▼▼▼

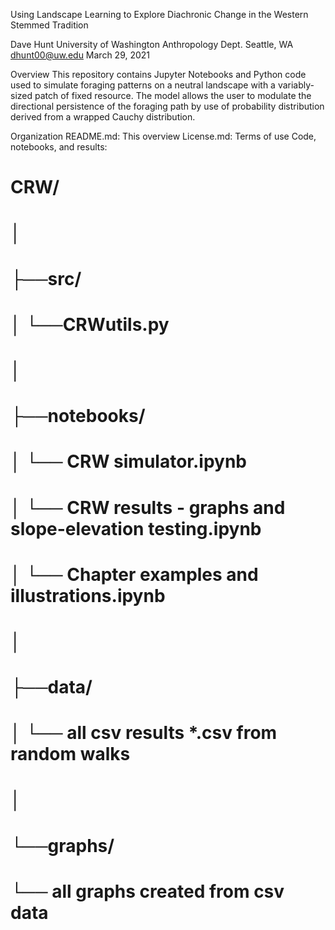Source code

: Using Landscape Learning to Explore Diachronic Change in the Western Stemmed Tradition

Dave Hunt
University of Washington
Anthropology Dept.
Seattle, WA
dhunt00@uw.edu
March 29, 2021

Overview
This repository contains Jupyter Notebooks and Python code used to simulate foraging patterns on a neutral landscape with a variably-sized patch of fixed resource.  The model allows the user to modulate the directional persistence of the foraging path by use of probability distribution derived from a wrapped Cauchy distribution. 

Organization
README.md: This overview
License.md: Terms of use
Code, notebooks, and results:
#  CRW/ 
#    │
#    ├──src/
#    │   └──CRWutils.py
#    │
#    ├──notebooks/
#    │   └── CRW simulator.ipynb
#    │   └── CRW results - graphs and slope-elevation testing.ipynb
#    │   └── Chapter examples and illustrations.ipynb
#    │
#    ├──data/
#    │   └── all csv results *.csv from random walks
#    │
#    └──graphs/
#        └── all graphs created from csv data
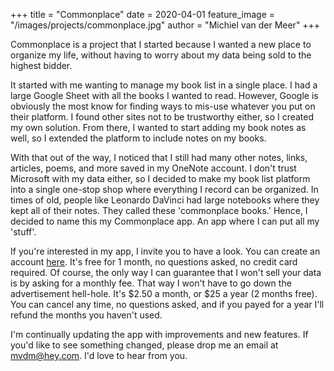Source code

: +++
title = "Commonplace"
date = 2020-04-01
feature_image = "/images/projects/commonplace.jpg"
author = "Michiel van der Meer"
+++

Commonplace is a project that I started because I wanted a new place to organize my life, without having to worry about my data being sold to the highest bidder.

It started with me wanting to manage my book list in a single place. I had a large Google Sheet with all the books I wanted to read. However, Google is obviously the most know for finding ways to mis-use whatever you put on their platform. I found other sites not to be trustworthy either, so I created my own solution. From there, I wanted to start adding my book notes as well, so I extended the platform to include notes on my books.

With that out of the way, I noticed that I still had many other notes, links, articles, poems, and more saved in my OneNote account. I don't trust Microsoft with my data either, so I decided to make my book list platform into a single one-stop shop where everything I record can be organized. In times of old, people like Leonardo DaVinci had large notebooks where they kept all of their notes. They called these 'commonplace books.' Hence, I decided to name this my Commonplace app. An app where I can put all my 'stuff'.

If you're interested in my app, I invite you to have a look. You can create an account [here](https://commonplace.mvdm.io). It's free for 1 month, no questions asked, no credit card required. Of course, the only way I can guarantee that I won't sell your data is by asking for a monthly fee. That way I won't have to go down the advertisement hell-hole. It's $2.50 a month, or $25 a year (2 months free). You can cancel any time, no questions asked, and if you payed for a year I'll refund the months you haven't used.

I'm continually updating the app with improvements and new features. If you'd like to see something changed, please drop me an email at [mvdm@hey.com](mailto:mvdm@hey.com). I'd love to hear from you.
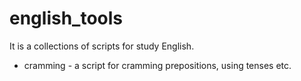 # english_tools
It is a collections of scripts for study English.

* cramming - a script for cramming prepositions, using tenses etc.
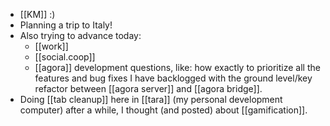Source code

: - [[KM]] :)
- Planning a trip to Italy!
- Also trying to advance today:
  * [[work]]
  * [[social.coop]]
  * [[agora]] development questions, like: how exactly to prioritize all the features and bug fixes I have backlogged with the ground level/key refactor between [[agora server]] and [[agora bridge]].
- Doing [[tab cleanup]] here in [[tara]] (my personal development computer) after a while, I thought (and posted) about [[gamification]].
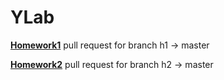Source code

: # YLab

**[Homework1](https://github.com/annasergeevaGIT/YLab/pull/4)** pull request for branch h1 -> master

**[Homework2](https://github.com/annasergeevaGIT/YLab)** pull request for branch h2 -> master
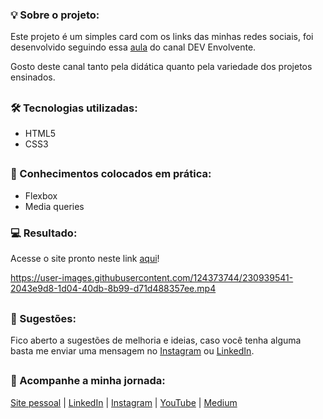 ### 💡 Sobre o projeto:

Este projeto é um simples card com os links das minhas redes sociais, foi desenvolvido seguindo essa [aula](https://youtu.be/lqWIdekLaqs) do canal DEV Envolvente.

Gosto deste canal tanto pela didática quanto pela variedade dos projetos ensinados.

##

### 🛠 Tecnologias utilizadas:

- HTML5
- CSS3

##

### 📝 Conhecimentos colocados em prática:

- Flexbox
- Media queries

### 💻 Resultado:

Acesse o site pronto neste link [aqui](https://oliveltonsantos.github.io/card-links)!

https://user-images.githubusercontent.com/124373744/230939541-2043e9d8-1d04-40db-8b99-d71d488357ee.mp4

##

### 💬 Sugestões:

Fico aberto a sugestões de melhoria e ideias, caso você tenha alguma basta me enviar uma mensagem no [Instagram](https://www.instagram.com/navegandoemc0d1gos) ou [LinkedIn](https://www.linkedin.com/in/olivelton-santos).

##

### 📱 Acompanhe a minha jornada:

[Site pessoal](https://oliveltonsantos.github.io/portfolio/) | [LinkedIn](https://www.linkedin.com/in/olivelton-santos) | [Instagram](https://www.instagram.com/navegandoemc0d1gos/) | [YouTube](https://www.youtube.com/@navegandoemc0d1gos) | [Medium](https://medium.com/@olivelton.santos)
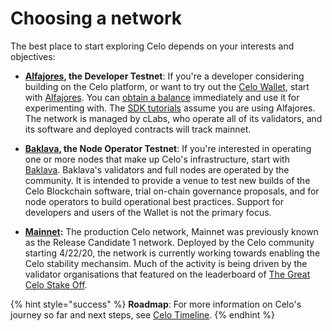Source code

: # Choosing a network

The best place to start exploring Celo depends on your interests and objectives:

* **[Alfajores](alfajores-testnet.md), the Developer Testnet**: If you're a developer considering building on the Celo platform, or want to try out the [Celo Wallet](https://celo.org/build/wallet), start with [Alfajores](alfajores-testnet.md). You can [obtain a balance](https://celo.org/build/faucet) immediately and use it for experimenting with. The [SDK tutorials](../developer-resources/start.md) assume you are using Alfajores. The network is managed by cLabs, who operate all of its validators, and its software and deployed contracts will track mainnet.

* **[Baklava](baklava-testnet.md), the Node Operator Testnet**: If you're interested in operating one or more nodes that make up Celo's infrastructure, start with [Baklava](baklava-testnet.md). Baklava's validators and full nodes are operated by the community. It is intended to provide a venue to test new builds of the Celo Blockchain software, trial on-chain governance proposals, and for node operators to build operational best practices. Support for developers and users of the Wallet is not the primary focus.

* **[Mainnet](mainnet.md):** The production Celo network, Mainnet was previously known as the Release Candidate 1 network. Deployed by the Celo community starting 4/22/20, the network is currently working towards enabling the Celo stability mechansim. Much of the activity is being driven by the validator organisations that featured on the leaderboard of [The Great Celo Stake Off](https://forum.celo.org/t/the-great-celo-stake-off-the-details/136).

{% hint style="success" %}
**Roadmap**: For more information on Celo's journey so far and next steps, see [Celo Timeline](https://celo.org/#timeline).
{% endhint %}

▲▲▲

**EXERCISE**
For this exercise, print all of the entries exactly as they appear, but without pictures.

**SOLVED EXERCISE**
Source code

: Using Landscape Learning to Explore Diachronic Change in the Western Stemmed Tradition

Dave Hunt
University of Washington
Anthropology Dept.
Seattle, WA
dhunt00@uw.edu
March 29, 2021

Overview
This repository contains Jupyter Notebooks and Python code used to simulate foraging patterns on a neutral landscape with a variably-sized patch of fixed resource.  The model allows the user to modulate the directional persistence of the foraging path by use of probability distribution derived from a wrapped Cauchy distribution. 

Organization
README.md: This overview
License.md: Terms of use
Code, notebooks, and results:
#  CRW/ 
#    │
#    ├──src/
#    │   └──CRWutils.py
#    │
#    ├──notebooks/
#    │   └── CRW simulator.ipynb
#    │   └── CRW results - graphs and slope-elevation testing.ipynb
#    │   └── Chapter examples and illustrations.ipynb
#    │
#    ├──data/
#    │   └── all csv results *.csv from random walks
#    │
#    └──graphs/
#        └── all graphs created from csv data
Source code

: +++
title = "Commonplace"
date = 2020-04-01
feature_image = "/images/projects/commonplace.jpg"
author = "Michiel van der Meer"
+++

Commonplace is a project that I started because I wanted a new place to organize my life, without having to worry about my data being sold to the highest bidder.

It started with me wanting to manage my book list in a single place. I had a large Google Sheet with all the books I wanted to read. However, Google is obviously the most know for finding ways to mis-use whatever you put on their platform. I found other sites not to be trustworthy either, so I created my own solution. From there, I wanted to start adding my book notes as well, so I extended the platform to include notes on my books.

With that out of the way, I noticed that I still had many other notes, links, articles, poems, and more saved in my OneNote account. I don't trust Microsoft with my data either, so I decided to make my book list platform into a single one-stop shop where everything I record can be organized. In times of old, people like Leonardo DaVinci had large notebooks where they kept all of their notes. They called these 'commonplace books.' Hence, I decided to name this my Commonplace app. An app where I can put all my 'stuff'.

If you're interested in my app, I invite you to have a look. You can create an account [here](https://commonplace.mvdm.io). It's free for 1 month, no questions asked, no credit card required. Of course, the only way I can guarantee that I won't sell your data is by asking for a monthly fee. That way I won't have to go down the advertisement hell-hole. It's $2.50 a month, or $25 a year (2 months free). You can cancel any time, no questions asked, and if you payed for a year I'll refund the months you haven't used.

I'm continually updating the app with improvements and new features. If you'd like to see something changed, please drop me an email at [mvdm@hey.com](mailto:mvdm@hey.com). I'd love to hear from you.
 # english_tools
It is a collections of scripts for study English.

* cramming - a script for cramming prepositions, using tenses etc.
Source code

: - [[KM]] :)
- Planning a trip to Italy!
- Also trying to advance today:
  * [[work]]
  * [[social.coop]]
  * [[agora]] development questions, like: how exactly to prioritize all the features and bug fixes I have backlogged with the ground level/key refactor between [[agora server]] and [[agora bridge]].
- Doing [[tab cleanup]] here in [[tara]] (my personal development computer) after a while, I thought (and posted) about [[gamification]].
Source code

: # YLab

**[Homework1](https://github.com/annasergeevaGIT/YLab/pull/4)** pull request for branch h1 -> master

**[Homework2](https://github.com/annasergeevaGIT/YLab)** pull request for branch h2 -> master
 ### 💡 Sobre o projeto:

Este projeto é um simples card com os links das minhas redes sociais, foi desenvolvido seguindo essa [aula](https://youtu.be/lqWIdekLaqs) do canal DEV Envolvente.

Gosto deste canal tanto pela didática quanto pela variedade dos projetos ensinados.

##

### 🛠 Tecnologias utilizadas:

- HTML5
- CSS3

##

### 📝 Conhecimentos colocados em prática:

- Flexbox
- Media queries

### 💻 Resultado:

Acesse o site pronto neste link [aqui](https://oliveltonsantos.github.io/card-links)!

https://user-images.githubusercontent.com/124373744/230939541-2043e9d8-1d04-40db-8b99-d71d488357ee.mp4

##

### 💬 Sugestões:

Fico aberto a sugestões de melhoria e ideias, caso você tenha alguma basta me enviar uma mensagem no [Instagram](https://www.instagram.com/navegandoemc0d1gos) ou [LinkedIn](https://www.linkedin.com/in/olivelton-santos).

##

### 📱 Acompanhe a minha jornada:

[Site pessoal](https://oliveltonsantos.github.io/portfolio/) | [LinkedIn](https://www.linkedin.com/in/olivelton-santos) | [Instagram](https://www.instagram.com/navegandoemc0d1gos/) | [YouTube](https://www.youtube.com/@navegandoemc0d1gos) | [Medium](https://medium.com/@olivelton.santos)
Source code

: # Choosing a network

The best place to start exploring Celo depends on your interests and objectives:

* **[Alfajores](alfajores-testnet.md), the Developer Testnet**: If you're a developer considering building on the Celo platform, or want to try out the [Celo Wallet](https://celo.org/build/wallet), start with [Alfajores](alfajores-testnet.md). You can [obtain a balance](https://celo.org/build/faucet) immediately and use it for experimenting with. The [SDK tutorials](../developer-resources/start.md) assume you are using Alfajores. The network is managed by cLabs, who operate all of its validators, and its software and deployed contracts will track mainnet.

* **[Baklava](baklava-testnet.md), the Node Operator Testnet**: If you're interested in operating one or more nodes that make up Celo's infrastructure, start with [Baklava](baklava-testnet.md). Baklava's validators and full nodes are operated by the community. It is intended to provide a venue to test new builds of the Celo Blockchain software, trial on-chain governance proposals, and for node operators to build operational best practices. Support for developers and users of the Wallet is not the primary focus.

* **[Mainnet](mainnet.md):** The production Celo network, Mainnet was previously known as the Release Candidate 1 network. Deployed by the Celo community starting 4/22/20, the network is currently working towards enabling the Celo stability mechansim. Much of the activity is being driven by the validator organisations that featured on the leaderboard of [The Great Celo Stake Off](https://forum.celo.org/t/the-great-celo-stake-off-the-details/136).

{% hint style="success" %}
**Roadmap**: For more information on Celo's journey so far and next steps, see [Celo Timeline](https://celo.org/#timeline).
{% endhint %}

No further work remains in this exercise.